Saved data entries:
-- Opening Marker --
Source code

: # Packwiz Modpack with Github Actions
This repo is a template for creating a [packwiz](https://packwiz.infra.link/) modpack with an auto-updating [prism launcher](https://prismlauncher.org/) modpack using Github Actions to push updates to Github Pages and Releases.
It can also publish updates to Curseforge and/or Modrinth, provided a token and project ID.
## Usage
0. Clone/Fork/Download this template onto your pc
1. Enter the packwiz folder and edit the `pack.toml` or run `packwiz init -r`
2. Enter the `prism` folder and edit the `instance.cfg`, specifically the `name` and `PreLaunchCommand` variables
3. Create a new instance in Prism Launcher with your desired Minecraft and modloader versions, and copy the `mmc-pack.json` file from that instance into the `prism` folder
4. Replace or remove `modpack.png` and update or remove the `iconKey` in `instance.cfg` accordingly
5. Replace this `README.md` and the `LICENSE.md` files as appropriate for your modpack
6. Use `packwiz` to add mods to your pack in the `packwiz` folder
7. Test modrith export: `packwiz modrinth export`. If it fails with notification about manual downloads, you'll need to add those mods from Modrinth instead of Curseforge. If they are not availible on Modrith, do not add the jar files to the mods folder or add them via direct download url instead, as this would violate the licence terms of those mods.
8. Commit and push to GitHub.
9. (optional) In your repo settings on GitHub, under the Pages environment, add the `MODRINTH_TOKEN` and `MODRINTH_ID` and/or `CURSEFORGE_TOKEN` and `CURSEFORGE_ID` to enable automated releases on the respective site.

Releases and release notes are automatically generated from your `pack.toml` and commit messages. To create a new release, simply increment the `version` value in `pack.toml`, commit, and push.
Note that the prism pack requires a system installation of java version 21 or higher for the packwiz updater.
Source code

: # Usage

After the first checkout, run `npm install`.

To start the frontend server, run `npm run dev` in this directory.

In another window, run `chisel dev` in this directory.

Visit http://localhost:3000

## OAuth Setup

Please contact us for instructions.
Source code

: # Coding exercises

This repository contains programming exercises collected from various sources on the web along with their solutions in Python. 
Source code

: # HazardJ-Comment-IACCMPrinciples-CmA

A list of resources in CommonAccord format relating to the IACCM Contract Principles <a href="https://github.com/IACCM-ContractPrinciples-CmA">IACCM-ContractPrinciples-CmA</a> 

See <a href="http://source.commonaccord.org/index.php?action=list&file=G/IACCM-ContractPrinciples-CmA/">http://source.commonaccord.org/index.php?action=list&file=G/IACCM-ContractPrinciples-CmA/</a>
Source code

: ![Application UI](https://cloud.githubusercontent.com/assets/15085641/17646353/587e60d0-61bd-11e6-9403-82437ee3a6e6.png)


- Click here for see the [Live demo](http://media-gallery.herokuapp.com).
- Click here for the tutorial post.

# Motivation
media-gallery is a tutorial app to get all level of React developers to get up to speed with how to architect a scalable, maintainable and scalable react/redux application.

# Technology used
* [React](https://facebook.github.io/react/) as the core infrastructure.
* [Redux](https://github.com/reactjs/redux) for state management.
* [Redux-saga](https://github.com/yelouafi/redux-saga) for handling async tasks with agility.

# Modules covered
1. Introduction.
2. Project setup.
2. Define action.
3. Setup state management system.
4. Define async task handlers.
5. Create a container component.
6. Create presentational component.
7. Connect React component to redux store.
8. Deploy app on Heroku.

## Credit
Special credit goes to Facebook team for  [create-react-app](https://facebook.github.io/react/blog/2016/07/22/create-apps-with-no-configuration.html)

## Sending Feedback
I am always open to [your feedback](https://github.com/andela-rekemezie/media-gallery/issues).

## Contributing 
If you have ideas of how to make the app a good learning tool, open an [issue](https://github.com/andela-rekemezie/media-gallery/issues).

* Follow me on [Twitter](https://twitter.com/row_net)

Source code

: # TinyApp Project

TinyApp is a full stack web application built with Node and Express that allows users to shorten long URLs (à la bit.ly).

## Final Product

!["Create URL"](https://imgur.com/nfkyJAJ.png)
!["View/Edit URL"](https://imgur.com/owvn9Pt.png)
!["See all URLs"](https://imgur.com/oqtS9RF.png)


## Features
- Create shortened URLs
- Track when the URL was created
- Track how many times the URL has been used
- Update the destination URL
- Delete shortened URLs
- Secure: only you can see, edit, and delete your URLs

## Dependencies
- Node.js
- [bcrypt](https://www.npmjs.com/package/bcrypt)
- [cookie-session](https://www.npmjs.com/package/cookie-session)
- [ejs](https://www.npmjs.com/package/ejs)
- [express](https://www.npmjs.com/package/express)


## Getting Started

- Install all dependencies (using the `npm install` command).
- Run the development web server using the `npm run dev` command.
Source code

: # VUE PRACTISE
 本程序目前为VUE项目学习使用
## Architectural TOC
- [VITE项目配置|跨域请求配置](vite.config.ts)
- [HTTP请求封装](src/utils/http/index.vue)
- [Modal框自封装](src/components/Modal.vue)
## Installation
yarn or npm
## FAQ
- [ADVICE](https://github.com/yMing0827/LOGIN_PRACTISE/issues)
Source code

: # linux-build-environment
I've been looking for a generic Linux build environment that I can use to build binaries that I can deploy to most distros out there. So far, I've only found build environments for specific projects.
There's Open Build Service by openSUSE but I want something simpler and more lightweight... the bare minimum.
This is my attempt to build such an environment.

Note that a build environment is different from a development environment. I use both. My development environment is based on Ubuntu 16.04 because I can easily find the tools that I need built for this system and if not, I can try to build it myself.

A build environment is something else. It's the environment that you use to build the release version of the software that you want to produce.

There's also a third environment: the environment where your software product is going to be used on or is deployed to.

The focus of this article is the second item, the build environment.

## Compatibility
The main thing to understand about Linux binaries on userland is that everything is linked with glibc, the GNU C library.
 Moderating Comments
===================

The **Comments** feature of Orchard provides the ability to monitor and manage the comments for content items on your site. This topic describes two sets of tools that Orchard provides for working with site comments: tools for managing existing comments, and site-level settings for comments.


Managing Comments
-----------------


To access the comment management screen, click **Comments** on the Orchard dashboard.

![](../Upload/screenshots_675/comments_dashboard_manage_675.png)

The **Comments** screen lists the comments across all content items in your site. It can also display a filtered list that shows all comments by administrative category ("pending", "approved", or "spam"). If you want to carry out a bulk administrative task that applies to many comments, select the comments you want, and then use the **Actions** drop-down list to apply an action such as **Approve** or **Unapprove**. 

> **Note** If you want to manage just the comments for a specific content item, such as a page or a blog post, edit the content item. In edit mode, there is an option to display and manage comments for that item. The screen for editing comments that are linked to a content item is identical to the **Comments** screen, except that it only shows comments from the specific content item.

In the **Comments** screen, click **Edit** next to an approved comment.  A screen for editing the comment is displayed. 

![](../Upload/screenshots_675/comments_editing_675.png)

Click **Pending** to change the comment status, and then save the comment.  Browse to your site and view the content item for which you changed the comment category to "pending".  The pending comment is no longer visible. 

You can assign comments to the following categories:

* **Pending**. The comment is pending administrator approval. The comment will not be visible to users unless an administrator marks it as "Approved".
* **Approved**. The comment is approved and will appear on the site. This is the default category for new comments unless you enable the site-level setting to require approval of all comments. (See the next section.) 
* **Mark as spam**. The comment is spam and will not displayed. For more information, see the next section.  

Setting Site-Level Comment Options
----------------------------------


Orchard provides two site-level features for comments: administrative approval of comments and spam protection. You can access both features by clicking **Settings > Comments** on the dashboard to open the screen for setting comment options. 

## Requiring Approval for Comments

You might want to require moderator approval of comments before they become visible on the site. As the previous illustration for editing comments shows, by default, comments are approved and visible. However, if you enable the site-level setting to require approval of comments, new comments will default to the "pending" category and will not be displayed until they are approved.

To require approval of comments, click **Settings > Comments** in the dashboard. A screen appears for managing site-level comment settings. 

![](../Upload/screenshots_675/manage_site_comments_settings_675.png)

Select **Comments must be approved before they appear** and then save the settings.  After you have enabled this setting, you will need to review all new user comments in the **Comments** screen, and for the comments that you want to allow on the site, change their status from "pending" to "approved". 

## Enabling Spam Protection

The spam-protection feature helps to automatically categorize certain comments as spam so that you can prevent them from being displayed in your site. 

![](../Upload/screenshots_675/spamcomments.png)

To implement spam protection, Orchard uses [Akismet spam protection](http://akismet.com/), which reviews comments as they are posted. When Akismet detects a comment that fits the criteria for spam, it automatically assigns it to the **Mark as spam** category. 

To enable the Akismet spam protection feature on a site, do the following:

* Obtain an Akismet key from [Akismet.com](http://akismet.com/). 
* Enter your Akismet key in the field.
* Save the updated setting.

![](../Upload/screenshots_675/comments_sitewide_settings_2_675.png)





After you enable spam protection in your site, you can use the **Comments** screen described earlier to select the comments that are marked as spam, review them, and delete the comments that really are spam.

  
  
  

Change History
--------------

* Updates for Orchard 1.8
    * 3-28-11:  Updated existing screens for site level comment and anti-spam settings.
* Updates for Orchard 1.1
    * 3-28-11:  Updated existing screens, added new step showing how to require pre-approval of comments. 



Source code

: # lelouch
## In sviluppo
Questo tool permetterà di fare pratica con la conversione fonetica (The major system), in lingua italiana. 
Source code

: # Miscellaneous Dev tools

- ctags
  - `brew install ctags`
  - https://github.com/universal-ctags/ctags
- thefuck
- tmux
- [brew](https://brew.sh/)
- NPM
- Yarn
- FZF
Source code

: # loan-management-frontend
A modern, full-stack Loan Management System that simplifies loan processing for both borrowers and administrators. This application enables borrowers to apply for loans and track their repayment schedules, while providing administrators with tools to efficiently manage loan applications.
-- Closing Marker --
What to produce
Starting at the first line of the data above, please restate word for word every line up to and including the one that holds "4. Replace or", and add nothing else.

Task response
Source code

: # Packwiz Modpack with Github Actions
This repo is a template for creating a [packwiz](https://packwiz.infra.link/) modpack with an auto-updating [prism launcher](https://prismlauncher.org/) modpack using Github Actions to push updates to Github Pages and Releases.
It can also publish updates to Curseforge and/or Modrinth, provided a token and project ID.
## Usage
0. Clone/Fork/Download this template onto your pc
1. Enter the packwiz folder and edit the `pack.toml` or run `packwiz init -r`
2. Enter the `prism` folder and edit the `instance.cfg`, specifically the `name` and `PreLaunchCommand` variables
3. Create a new instance in Prism Launcher with your desired Minecraft and modloader versions, and copy the `mmc-pack.json` file from that instance into the `prism` folder
4. Replace or remove `modpack.png` and update or remove the `iconKey` in `instance.cfg` accordingly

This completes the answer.